Block Publication Incentives For Miners
Thanks goes to Jonathan HB for reviewing the math in an early draft; all mistakes still mine!
If I’m a miner and I find a block, why should I publish that block to the world?
It’s a simple question, yet it turns out to be at the heart of Bitcoin’s scalability problem, and security model. Here we’ll take a highlevel, theoretical, look at what incentives exist in the Bitcoin protocol to publish blocks, and what those publication incentives mean for decentralization.
Contents
Decentralization Goals
We’ll discuss block publication incentives in terms of fairness between different classes of miners; by fairness we mean the profit per unit hashing power. In an ideal world miners/pools^{1} with a small percentage of total hashing power will have the same perunit revenue as miners/pools with a large percentage of total hashing power. If that is not true, larger miners are likely to get even bigger as they reinvest their profits, and hashers are incentivised to move their hashing power to larger pools over smaller ones, both centralization pressures.

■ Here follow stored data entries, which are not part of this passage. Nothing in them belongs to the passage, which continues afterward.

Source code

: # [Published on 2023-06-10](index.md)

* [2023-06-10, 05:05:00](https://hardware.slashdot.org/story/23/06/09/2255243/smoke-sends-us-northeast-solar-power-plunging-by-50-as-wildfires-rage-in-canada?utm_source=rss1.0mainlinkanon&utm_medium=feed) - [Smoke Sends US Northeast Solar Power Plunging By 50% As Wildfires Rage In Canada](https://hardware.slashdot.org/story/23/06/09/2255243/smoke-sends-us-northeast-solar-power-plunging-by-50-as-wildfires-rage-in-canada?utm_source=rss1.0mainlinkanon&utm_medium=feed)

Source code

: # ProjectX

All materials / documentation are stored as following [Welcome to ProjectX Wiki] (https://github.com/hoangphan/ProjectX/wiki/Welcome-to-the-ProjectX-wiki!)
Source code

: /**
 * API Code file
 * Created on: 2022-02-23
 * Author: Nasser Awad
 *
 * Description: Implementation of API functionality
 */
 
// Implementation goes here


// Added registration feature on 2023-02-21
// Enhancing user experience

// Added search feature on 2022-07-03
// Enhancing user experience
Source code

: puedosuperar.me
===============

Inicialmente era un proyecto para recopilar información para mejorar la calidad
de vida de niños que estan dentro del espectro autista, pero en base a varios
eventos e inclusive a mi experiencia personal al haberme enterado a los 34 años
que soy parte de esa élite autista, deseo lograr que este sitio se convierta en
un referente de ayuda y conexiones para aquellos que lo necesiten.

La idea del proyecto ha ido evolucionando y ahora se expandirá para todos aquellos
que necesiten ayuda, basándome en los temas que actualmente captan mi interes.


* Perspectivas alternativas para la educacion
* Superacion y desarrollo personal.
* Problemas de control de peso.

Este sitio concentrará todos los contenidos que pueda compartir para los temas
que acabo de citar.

In short, we want to design a protocol that incentivises what we want: a diverse mining community without single points of failure. Of course, due to overheads like running a full node mining will never be entirely fair but we’d like to limit that unfairness as much as possible.
Why Publish At All?
The most basic incentive for miners to publish blocks is to get paid: assuming buyers only accept coins from blocks that their full nodes have validated, miners are forced to publish their blocks to bitcoin buyers to get paid for the blocks they mine. Equally, with current blocksizes the cost to publish those blocks widely is low enough that we can rely on altruistically run P2P nodes.

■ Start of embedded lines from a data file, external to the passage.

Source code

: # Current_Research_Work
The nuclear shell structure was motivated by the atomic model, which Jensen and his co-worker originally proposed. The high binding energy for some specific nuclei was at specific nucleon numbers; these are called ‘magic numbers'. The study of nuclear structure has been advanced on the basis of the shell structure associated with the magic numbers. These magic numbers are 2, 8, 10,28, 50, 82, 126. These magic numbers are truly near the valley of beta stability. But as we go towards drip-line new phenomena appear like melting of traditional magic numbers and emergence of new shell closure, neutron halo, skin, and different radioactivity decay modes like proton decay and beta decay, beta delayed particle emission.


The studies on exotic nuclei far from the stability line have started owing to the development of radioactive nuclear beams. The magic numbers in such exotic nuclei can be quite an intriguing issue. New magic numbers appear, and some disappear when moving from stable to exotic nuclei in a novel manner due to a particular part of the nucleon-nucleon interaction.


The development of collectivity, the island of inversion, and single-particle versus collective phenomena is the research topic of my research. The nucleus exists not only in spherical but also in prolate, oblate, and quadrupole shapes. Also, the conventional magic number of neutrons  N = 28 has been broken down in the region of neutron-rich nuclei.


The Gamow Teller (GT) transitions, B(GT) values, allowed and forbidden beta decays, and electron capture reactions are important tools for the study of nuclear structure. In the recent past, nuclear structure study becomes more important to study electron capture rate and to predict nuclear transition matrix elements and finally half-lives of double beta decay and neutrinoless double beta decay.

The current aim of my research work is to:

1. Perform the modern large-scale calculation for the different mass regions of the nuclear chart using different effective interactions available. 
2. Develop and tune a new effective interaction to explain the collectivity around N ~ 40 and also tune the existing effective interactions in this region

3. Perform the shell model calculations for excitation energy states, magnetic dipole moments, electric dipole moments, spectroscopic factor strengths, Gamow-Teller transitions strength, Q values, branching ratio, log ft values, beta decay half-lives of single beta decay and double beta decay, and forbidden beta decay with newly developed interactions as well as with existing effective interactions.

However, this isn’t by itself a direct incentive to publish blocks to other miners; publish blocks to bitcoin buyers only needs to be done occasionally when a miner sells their reward. Why should miners publish to other miners?
Majority Hashing Power
For a shortterm rational miner with a majority of hashing power there isn’t a clear incentive: they have the majority, so if they choose not to publish the chain they’re working to other miners it always will eventually have more work than the chain their competition is working on. When they publish their chain as part of selling their coins their competitions’ chain is simply wiped out, eventually pushing them out of business and allowing the majority miner to save money by turning off some of their hashing power; if users complain about reorgs the majority miner can simply publish more frequently, every time they are in the lead.

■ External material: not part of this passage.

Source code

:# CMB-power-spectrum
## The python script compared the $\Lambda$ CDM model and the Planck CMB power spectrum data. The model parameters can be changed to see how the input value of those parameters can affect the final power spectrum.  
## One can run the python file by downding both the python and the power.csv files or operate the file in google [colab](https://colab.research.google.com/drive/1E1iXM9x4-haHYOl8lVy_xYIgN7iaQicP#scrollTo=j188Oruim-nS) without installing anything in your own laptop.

Of course, such blatantly unfair behavior has a second order effect: the fact that noone else can mine is strong evidence that Bitcoin is now highly centralized, and a rather dubious investment. This should significantly reduce the exchange rate, but as we’ll see later such attacks aren’t necessarily easily detected, or even clearly attacks.
Minority Hashing Power
For a minority miner, if other miners don’t build on top of their blocks they won’t be a part of the mostwork chain. So if they don’t publish, their competition will create a longer chain in the long run, and when they wish to sell their coins buyers will consider those coins invalid.
However, note how that incentive presumes that other miners need a block to build on top of it  that’s not clearly true. At minimum, a valid empty block can be created by a miner knowing only the previous block’s hash, height, and median time, so long as the previous block is valid. Equally if the miner can learn what modifications to make to the UTXO set  perhaps with a segwit block sans witnesses  they can also collect transaction fees.
Delaying Block Publication
While a minority miner needs to publish their blocks to other miners at some point, that doesn’t necessarily mean a minority miner has an incentive to publish in a timely fashion. If we publish our blocks immediately, we maximize our chances of our block ending up in the final consensus chain (minimizing our stale rate^{2}).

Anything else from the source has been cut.